To make manufacturing as attractive as the service sector, we must bridge the "lucrativeness gap" by offering direct wage subsidies or tax breaks for technical roles, ensuring take-home pay is competitive with IT. Beyond salary, factories need to be rebranded as high-tech "production hubs" by integrating automation to reduce manual drudgery and building modern, tech-park-style campuses. By linking financial incentives (like PLI schemes) to workforce upskilling and creating clear, prestigious career ladders—similar to the German apprenticeship model—manufacturing can finally attract the top-tier talent currently drifting toward services. This is urgently the need of the hour.

Suman Bhat's avatar

I couldn't agree more with your analysis of the current prospects for India.
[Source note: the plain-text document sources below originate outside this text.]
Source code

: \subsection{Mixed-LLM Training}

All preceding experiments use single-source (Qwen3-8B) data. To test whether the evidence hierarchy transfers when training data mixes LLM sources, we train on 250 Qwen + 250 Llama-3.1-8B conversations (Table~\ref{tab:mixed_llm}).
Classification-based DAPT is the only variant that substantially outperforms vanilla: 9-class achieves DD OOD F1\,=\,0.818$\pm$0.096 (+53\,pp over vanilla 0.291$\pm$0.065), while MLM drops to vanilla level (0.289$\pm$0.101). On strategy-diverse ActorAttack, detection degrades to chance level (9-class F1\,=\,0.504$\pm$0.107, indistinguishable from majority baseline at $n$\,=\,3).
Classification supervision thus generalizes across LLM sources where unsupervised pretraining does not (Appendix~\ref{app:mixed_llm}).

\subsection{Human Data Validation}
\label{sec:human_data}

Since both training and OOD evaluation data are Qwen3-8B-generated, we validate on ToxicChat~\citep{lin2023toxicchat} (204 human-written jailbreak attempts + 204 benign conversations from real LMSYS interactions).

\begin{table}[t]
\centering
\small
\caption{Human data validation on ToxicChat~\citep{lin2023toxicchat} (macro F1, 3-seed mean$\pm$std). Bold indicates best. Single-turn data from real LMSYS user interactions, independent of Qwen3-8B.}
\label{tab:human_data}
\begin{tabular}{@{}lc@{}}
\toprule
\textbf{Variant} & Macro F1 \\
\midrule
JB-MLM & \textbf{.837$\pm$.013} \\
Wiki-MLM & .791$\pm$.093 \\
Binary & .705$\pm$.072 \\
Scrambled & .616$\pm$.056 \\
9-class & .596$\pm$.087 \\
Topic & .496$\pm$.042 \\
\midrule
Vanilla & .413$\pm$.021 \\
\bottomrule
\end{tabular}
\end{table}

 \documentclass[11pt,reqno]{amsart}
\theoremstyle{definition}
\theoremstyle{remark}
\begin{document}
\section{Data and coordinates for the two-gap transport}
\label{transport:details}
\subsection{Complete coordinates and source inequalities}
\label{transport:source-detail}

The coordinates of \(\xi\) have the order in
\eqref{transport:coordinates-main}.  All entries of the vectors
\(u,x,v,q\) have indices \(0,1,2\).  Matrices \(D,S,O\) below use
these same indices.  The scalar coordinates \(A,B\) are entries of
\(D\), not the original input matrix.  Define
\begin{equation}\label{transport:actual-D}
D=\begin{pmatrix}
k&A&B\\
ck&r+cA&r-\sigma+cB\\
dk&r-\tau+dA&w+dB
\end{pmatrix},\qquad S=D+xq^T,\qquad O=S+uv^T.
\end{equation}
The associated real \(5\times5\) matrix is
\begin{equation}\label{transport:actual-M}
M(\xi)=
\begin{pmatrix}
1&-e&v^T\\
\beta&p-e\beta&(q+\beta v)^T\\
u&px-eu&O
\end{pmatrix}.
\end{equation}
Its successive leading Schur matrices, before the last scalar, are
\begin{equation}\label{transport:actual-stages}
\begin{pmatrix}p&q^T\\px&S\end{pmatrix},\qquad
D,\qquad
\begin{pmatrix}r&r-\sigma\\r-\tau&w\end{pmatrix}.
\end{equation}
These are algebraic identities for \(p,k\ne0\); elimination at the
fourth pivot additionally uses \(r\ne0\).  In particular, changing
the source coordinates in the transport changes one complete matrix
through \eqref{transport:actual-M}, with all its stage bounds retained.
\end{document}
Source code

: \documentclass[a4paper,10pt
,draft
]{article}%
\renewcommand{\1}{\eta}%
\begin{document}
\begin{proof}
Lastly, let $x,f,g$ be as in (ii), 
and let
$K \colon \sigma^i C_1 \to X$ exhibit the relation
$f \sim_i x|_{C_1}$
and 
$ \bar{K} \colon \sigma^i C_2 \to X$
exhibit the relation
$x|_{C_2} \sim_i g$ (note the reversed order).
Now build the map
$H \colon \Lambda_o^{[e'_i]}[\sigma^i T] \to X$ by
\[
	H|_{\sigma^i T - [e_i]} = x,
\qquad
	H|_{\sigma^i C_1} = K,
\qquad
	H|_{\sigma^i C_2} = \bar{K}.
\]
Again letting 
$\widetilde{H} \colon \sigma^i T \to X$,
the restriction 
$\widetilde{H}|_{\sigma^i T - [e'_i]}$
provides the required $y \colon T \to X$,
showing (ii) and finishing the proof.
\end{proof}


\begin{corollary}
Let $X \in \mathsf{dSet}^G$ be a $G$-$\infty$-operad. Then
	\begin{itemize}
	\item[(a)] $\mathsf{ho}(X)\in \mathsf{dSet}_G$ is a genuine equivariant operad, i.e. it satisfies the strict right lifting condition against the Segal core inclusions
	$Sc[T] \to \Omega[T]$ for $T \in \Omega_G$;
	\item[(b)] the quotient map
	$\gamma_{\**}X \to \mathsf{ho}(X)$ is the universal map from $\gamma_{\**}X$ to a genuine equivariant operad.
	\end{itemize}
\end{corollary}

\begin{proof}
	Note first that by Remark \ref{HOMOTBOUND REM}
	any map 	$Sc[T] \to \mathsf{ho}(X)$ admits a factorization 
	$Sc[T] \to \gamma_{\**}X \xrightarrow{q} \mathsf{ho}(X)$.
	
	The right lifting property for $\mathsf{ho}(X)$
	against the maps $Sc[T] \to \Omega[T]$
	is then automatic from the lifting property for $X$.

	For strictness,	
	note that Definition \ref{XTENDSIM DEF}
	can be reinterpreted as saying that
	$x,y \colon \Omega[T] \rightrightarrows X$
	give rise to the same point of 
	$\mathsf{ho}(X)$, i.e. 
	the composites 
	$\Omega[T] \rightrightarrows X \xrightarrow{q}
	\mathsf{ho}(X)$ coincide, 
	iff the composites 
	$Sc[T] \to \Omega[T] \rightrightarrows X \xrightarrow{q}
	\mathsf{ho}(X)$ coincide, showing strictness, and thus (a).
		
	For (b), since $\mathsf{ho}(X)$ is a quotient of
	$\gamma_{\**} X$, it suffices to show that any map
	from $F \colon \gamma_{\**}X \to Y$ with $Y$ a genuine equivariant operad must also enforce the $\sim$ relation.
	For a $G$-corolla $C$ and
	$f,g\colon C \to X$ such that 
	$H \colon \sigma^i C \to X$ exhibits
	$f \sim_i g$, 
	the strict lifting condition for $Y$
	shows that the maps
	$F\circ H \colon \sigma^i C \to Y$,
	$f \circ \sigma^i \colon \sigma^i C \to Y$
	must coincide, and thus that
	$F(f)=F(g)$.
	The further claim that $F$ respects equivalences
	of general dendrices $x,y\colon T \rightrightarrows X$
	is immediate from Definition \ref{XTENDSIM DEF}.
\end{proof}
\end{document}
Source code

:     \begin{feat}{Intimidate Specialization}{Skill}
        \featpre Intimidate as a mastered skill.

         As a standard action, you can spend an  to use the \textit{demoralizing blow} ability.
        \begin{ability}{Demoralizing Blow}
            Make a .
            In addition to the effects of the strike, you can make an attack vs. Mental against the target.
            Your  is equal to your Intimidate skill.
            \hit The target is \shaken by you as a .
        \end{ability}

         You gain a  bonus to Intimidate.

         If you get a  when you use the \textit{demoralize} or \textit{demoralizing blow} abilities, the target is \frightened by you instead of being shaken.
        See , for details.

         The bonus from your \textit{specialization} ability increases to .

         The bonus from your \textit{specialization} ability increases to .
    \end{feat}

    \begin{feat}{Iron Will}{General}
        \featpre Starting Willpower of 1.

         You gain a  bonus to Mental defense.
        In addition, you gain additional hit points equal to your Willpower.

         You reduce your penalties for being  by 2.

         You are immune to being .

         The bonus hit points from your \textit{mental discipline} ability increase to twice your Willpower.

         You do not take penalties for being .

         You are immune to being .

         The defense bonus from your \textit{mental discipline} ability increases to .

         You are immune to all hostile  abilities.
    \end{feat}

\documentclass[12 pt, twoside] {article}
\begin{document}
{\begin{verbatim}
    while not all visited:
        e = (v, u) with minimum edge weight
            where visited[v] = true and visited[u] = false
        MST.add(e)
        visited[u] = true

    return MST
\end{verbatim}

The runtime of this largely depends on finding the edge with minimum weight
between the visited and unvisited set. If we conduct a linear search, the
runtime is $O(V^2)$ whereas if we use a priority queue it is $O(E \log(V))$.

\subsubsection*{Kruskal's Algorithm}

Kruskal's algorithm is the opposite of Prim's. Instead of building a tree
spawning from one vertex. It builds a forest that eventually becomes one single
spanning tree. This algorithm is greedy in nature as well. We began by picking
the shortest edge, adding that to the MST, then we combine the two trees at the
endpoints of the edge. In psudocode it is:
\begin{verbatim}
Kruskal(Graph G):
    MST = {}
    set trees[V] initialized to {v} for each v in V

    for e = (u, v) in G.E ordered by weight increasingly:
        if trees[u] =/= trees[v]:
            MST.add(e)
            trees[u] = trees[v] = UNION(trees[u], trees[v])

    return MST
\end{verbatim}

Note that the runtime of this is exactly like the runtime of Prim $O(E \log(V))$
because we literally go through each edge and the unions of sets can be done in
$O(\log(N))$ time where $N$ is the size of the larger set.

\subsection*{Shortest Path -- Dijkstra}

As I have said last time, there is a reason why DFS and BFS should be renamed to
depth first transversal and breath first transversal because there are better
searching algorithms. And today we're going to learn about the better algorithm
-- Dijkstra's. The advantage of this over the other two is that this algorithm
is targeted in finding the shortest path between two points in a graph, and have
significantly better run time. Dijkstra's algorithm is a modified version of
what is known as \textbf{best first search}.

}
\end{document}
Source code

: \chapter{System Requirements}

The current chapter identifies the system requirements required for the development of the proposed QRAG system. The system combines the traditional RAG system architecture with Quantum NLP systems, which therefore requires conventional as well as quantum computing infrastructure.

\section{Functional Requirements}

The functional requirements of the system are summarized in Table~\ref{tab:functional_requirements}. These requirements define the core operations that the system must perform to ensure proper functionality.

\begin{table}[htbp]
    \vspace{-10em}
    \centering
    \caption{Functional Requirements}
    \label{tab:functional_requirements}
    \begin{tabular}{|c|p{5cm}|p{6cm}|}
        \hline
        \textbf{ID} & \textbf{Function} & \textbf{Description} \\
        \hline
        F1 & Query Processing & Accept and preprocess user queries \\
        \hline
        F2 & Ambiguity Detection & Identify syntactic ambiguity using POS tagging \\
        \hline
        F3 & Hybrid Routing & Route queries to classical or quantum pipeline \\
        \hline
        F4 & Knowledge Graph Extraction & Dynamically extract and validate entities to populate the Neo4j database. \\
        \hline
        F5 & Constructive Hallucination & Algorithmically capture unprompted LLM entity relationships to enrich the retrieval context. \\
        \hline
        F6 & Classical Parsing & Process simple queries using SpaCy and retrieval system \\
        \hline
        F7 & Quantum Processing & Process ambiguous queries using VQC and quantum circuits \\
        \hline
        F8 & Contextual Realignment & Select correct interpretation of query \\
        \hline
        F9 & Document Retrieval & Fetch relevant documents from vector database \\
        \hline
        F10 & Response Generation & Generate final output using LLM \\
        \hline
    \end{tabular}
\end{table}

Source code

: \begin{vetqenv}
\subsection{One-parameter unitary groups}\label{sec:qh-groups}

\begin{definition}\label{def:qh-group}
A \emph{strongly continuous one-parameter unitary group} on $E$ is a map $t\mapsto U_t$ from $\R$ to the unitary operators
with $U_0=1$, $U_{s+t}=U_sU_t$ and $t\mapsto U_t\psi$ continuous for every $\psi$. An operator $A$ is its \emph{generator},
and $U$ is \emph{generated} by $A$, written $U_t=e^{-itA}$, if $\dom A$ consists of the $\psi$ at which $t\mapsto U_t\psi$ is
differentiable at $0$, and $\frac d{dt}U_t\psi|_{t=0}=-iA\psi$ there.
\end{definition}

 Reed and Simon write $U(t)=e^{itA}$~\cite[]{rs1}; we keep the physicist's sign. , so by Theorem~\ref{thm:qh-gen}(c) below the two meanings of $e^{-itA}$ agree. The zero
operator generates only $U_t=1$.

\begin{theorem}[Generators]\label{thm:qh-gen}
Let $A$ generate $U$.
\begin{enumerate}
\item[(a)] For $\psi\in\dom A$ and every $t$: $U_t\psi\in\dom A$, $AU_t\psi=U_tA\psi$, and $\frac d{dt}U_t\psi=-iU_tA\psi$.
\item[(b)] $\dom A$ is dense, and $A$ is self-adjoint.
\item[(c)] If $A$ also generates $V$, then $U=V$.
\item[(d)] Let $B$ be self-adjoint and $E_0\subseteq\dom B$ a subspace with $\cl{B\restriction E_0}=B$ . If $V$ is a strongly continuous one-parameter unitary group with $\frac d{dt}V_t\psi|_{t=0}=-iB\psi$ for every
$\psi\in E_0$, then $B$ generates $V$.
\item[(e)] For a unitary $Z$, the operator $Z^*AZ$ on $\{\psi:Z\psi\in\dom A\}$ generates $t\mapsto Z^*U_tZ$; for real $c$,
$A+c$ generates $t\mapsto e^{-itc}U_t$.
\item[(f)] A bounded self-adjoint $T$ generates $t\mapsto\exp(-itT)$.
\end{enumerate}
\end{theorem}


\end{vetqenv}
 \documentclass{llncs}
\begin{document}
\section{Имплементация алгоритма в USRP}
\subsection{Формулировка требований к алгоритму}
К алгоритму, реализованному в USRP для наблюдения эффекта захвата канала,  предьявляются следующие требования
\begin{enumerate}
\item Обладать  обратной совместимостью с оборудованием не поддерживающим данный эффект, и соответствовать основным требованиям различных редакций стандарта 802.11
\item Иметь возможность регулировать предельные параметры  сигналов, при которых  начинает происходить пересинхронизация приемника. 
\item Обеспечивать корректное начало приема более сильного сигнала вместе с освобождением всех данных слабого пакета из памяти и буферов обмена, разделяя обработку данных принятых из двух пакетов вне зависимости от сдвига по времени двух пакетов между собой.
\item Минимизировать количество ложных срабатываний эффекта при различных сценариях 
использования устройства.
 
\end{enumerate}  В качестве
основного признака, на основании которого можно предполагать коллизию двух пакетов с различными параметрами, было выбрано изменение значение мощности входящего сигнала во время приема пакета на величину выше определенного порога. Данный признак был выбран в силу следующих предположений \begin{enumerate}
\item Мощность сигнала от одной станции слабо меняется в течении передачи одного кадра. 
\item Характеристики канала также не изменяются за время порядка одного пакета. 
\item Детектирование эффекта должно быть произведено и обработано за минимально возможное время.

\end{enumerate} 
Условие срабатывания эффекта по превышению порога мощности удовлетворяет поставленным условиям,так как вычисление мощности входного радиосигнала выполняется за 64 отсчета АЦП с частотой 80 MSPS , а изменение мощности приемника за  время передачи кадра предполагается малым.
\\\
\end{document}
It is deplorable that politicians have been given the right to decide everything in India, and promptly take decisions that only benefit themselves -- never their electorate as a whole. Another truth that the Indian experiment with democracy has unearthed is that our legislators simply cannot cooperate with each other. They ignore good recommendations and useful warnings, and excel at heckling and squabbling with each other at every turn, something that is shameful to see. As such, our attempts to move ahead are doomed from the start.

I believe that a good first step in India would be to teach everyone English, and make our teaching methods and teacher training world-class. That way, the peoples of our vast population would at least understand each other a little better. I have seen its transformative power in South East Asia, where they have openly acknowledged the need for English, and embraced best practices in foreign language learning. With a common language base, the systems and syllabi in education here will definitely move and work more easily.